By: Nat Sundar | Updated: 2018-02-22 | Comments (6) | Related: > Partitioning
Problem
I want to delete historical data from an old partition in my SQL Server database. How can I achieve this without having downtime?
Solution
As the business grows over a period of time, it is mandatory to archive or purge unwanted historical data. The classical delete command on the partitioned table will fill up the database transaction log quickly and it may take a very long time to complete the task. In this tip, I will walkthrough a method to purge data using partition switching. This methodology is also known as “Sliding Partitioning”.
SQL Server Partition Switching
Partition switching will allow you to move a partition between source and target tables very quickly. As this is a metadata-only operation, no data movement will happen during the switching. Hence this is extremely fast. Using this methodology, the old data can be switched to a work (Staging) table and then the data in the work table can be archived and purged.
In sliding window methodology, we don’t create new files/file group when we create new partition. We purge/archive an old partition and we reuse that partition to receive new data. Hence in a repeated/circular method, we try to use the same data files/filegroups again and again.

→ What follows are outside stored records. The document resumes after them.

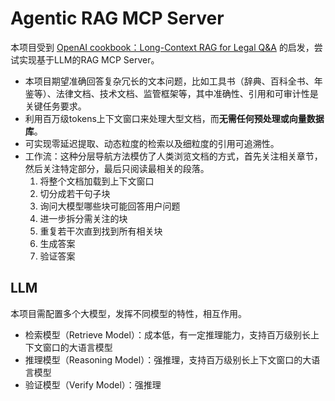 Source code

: # Agentic RAG MCP Server

本项目受到 [OpenAI cookbook：Long-Context RAG for Legal Q&A](https://cookbook.openai.com/examples/partners/model_selection_guide/model_selection_guide#3a-use-case-long-context-rag-for-legal-qa) 的启发，尝试实现基于LLM的RAG MCP Server。

- 本项目期望准确回答复杂冗长的文本问题，比如工具书（辞典、百科全书、年鉴等）、法律文档、技术文档、监管框架等，其中准确性、引用和可审计性是关键任务要求。
- 利用百万级tokens上下文窗口来处理大型文档，而**无需任何预处理或向量数据库**。
- 可实现零延迟提取、动态粒度的检索以及细粒度的引用可追溯性。
- 工作流：这种分层导航方法模仿了人类浏览文档的方式，首先关注相关章节，然后关注特定部分，最后只阅读最相关的段落。
  1. 将整个文档加载到上下文窗口
  2. 切分成若干句子块
  3. 询问大模型哪些块可能回答用户问题
  4. 进一步拆分需关注的块
  5. 重复若干次直到找到所有相关块
  6. 生成答案
  7. 验证答案

## LLM

本项目需配置多个大模型，发挥不同模型的特性，相互作用。

- 检索模型（Retrieve Model）：成本低，有一定推理能力，支持百万级别长上下文窗口的大语言模型
- 推理模型（Reasoning Model）：强推理，支持百万级别长上下文窗口的大语言模型
- 验证模型（Verify Model）：强推理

Partition Switching Points to Consider
The following criteria must be met for partition switching:
- The target table must be empty
- Source and target tables must have identical columns and indexes
- Both the source and target table must use the same column as the partition column
- Both the source and target tables must be in the same filegroup
If you try to switch the partition without satisfying any of the criteria, the SQL Server will throw an exception and will provide a detailed error message.
SQL Server Partition Switching Syntax
Partition switching can be accomplished by using the "ALTER TABLE SWITCH" statement.
Sliding Window Partition Steps in SQL Server
There are 5 steps to implement in the Sliding Window Partition:
- Step1: Switching partition between main and work table
- Step2: Purge or archive data from the work table
- Step3: Prepare the filegroup to accept new boundaries
- Step4: Split the right most partition based on a new boundary
- Step5: Merge the old partition with the new boundary
Example Solution
In this example, I have created an Orders table with order date as the partition column.
This table will be created with 3 partitions to accept data on a monthly basis. Initially partition one will accept data until November 30, 2017 and the second partition will accept data between Dec 1, 2017 and Dec 31, 2017. The last empty partition will accept data from Jan 1, 2018 onwards.
The below script will create physical data files, file groups, partition scheme, partition function and the Order table. Also, this script will load sample data for a few months.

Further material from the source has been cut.